(Input material begins)

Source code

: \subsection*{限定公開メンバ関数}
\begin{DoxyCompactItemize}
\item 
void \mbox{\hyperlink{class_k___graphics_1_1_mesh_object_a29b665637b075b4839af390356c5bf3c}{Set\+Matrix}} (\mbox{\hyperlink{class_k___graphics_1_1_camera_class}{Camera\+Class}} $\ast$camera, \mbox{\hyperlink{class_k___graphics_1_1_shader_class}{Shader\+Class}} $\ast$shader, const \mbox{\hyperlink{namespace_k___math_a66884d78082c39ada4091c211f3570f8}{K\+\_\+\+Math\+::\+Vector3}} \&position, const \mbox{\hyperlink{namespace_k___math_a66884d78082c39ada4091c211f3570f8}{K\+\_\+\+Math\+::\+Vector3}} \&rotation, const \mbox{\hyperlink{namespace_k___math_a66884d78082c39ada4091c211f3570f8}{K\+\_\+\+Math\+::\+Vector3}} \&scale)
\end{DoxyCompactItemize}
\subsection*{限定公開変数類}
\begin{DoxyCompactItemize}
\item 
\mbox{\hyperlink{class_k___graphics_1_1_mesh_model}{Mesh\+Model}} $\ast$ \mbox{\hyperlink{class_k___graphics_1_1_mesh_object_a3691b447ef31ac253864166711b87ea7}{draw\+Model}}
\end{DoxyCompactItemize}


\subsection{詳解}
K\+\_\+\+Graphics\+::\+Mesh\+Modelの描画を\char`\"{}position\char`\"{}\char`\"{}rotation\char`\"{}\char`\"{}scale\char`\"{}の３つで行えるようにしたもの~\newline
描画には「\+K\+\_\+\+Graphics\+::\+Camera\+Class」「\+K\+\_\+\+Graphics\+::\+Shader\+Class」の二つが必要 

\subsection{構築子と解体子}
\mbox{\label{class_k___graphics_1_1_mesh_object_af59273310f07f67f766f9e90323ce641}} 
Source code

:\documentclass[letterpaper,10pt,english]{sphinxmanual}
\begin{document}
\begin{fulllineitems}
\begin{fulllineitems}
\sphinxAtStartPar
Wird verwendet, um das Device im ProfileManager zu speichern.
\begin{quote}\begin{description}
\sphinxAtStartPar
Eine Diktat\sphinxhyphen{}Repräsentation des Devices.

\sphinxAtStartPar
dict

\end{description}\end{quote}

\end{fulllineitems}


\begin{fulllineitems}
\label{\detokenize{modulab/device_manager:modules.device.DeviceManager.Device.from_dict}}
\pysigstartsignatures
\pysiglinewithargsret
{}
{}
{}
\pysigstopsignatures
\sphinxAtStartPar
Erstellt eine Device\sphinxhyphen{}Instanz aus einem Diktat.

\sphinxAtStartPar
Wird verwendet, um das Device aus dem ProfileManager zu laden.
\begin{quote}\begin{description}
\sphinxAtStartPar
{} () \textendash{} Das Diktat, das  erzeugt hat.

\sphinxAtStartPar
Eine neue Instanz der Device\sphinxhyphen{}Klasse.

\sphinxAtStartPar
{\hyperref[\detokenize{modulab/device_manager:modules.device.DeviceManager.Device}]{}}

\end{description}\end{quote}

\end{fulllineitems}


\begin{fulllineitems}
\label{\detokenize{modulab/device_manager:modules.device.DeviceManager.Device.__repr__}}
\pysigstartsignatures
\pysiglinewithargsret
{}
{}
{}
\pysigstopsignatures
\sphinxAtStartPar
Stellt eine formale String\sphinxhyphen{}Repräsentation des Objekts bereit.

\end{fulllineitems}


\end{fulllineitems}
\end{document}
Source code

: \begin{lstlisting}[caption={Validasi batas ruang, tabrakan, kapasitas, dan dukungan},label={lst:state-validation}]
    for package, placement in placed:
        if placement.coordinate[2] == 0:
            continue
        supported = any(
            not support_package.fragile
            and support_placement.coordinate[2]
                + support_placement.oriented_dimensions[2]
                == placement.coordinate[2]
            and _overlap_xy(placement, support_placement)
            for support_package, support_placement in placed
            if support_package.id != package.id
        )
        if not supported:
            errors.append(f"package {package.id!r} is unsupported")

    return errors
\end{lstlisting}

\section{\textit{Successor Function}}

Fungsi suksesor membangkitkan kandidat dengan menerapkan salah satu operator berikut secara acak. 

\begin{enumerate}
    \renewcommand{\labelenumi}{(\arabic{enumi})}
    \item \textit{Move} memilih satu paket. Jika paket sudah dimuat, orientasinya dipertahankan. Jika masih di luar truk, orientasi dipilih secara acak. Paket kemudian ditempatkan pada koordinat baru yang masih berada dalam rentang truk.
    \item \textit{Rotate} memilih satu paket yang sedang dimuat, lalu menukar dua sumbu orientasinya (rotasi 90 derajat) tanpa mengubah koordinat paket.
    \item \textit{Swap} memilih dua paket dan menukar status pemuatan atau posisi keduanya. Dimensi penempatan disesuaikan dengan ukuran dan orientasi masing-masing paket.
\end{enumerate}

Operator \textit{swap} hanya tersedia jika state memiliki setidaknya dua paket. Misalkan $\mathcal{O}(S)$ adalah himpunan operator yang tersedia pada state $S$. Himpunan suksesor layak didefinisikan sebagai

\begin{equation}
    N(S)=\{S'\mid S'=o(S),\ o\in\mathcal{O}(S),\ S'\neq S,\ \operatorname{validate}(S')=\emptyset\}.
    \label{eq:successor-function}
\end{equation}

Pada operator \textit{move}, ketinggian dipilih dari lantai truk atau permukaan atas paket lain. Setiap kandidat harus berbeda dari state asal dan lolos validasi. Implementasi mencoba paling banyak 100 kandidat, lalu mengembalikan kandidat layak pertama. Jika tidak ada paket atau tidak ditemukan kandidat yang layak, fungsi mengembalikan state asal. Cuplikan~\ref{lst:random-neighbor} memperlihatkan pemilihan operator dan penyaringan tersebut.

(Input material ends)
(Input material begins)

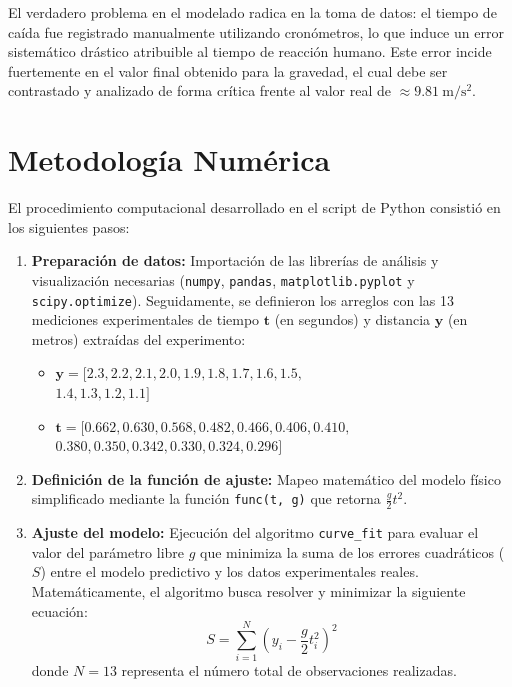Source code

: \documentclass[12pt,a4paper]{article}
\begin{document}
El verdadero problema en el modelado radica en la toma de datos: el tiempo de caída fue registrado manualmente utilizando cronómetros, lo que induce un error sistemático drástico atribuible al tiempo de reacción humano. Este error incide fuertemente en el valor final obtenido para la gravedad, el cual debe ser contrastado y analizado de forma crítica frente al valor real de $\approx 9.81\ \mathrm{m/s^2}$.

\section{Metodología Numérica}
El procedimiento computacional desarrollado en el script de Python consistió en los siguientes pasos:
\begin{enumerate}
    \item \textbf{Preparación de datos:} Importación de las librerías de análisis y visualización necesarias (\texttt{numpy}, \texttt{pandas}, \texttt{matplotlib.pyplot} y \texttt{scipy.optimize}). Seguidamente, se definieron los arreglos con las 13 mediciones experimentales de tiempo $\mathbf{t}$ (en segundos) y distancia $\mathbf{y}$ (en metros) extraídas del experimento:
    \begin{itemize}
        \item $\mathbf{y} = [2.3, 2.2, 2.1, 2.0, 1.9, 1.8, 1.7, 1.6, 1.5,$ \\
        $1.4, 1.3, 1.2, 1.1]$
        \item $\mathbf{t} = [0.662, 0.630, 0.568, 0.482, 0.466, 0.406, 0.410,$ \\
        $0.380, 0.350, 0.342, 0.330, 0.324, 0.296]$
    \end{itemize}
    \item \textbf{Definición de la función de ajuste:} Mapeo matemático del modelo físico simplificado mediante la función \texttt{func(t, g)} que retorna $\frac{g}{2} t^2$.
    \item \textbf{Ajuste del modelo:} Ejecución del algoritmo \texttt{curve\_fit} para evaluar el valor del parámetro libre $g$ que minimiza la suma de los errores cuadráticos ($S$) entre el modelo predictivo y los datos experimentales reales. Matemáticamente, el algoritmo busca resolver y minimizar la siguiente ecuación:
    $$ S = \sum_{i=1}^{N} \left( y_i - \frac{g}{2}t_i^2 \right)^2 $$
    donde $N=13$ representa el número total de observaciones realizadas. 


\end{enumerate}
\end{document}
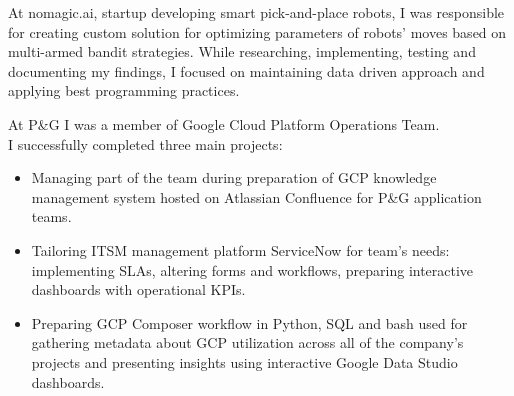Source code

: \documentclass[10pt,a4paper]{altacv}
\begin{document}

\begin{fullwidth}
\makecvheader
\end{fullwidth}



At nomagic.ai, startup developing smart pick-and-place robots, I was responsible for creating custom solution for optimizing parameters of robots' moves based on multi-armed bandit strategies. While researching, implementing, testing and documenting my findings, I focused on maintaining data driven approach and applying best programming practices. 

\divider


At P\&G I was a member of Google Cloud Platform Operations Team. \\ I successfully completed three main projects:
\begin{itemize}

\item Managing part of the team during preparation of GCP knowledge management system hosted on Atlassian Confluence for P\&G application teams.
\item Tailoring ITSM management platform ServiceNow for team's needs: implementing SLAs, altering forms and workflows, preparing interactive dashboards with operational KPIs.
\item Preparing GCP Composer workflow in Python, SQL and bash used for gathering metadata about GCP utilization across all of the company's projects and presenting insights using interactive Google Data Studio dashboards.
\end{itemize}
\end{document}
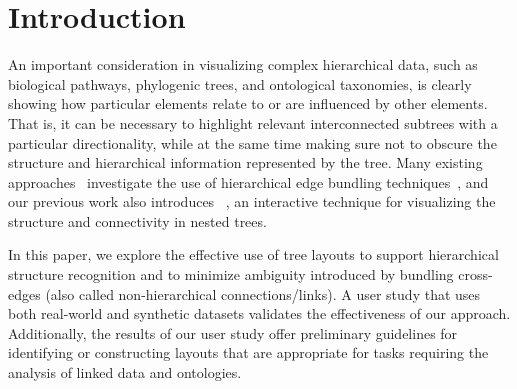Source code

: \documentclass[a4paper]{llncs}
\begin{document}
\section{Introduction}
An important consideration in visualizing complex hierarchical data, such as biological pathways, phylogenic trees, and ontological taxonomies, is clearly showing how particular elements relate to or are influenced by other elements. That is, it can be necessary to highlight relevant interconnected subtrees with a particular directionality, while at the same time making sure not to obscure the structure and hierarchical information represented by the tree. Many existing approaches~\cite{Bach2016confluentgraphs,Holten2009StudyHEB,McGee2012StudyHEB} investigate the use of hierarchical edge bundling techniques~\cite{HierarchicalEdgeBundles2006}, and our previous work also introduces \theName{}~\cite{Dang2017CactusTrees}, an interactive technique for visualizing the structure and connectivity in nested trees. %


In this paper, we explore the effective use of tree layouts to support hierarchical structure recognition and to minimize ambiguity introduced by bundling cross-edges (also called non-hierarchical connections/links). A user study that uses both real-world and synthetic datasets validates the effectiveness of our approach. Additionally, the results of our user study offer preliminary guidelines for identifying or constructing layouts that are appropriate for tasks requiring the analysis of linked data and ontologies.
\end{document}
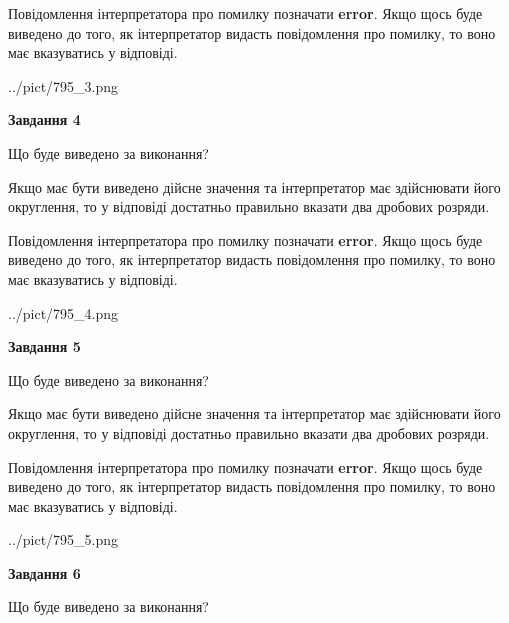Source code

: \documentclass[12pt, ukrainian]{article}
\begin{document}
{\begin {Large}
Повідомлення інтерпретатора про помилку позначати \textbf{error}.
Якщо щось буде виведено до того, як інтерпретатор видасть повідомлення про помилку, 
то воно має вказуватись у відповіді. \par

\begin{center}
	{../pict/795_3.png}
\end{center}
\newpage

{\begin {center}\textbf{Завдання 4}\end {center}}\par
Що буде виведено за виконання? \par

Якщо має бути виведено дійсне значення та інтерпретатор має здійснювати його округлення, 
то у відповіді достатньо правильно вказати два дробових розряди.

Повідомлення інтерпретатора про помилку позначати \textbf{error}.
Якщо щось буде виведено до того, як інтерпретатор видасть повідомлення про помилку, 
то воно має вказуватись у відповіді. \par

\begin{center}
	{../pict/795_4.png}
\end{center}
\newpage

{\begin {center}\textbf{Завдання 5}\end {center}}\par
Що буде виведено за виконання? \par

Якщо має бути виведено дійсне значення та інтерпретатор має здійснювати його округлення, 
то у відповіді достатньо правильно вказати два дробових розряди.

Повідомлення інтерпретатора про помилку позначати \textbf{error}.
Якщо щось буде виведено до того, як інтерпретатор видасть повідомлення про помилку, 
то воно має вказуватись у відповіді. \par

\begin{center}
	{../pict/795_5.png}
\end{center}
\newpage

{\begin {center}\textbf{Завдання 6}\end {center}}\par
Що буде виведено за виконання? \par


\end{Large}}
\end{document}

(Input material ends)

Your objective | Search the entries above for lines containing the word "Repräsentation", and copy each one.

Exercise result |
Eine Diktat\sphinxhyphen{}Repräsentation des Devices.
Stellt eine formale String\sphinxhyphen{}Repräsentation des Objekts bereit.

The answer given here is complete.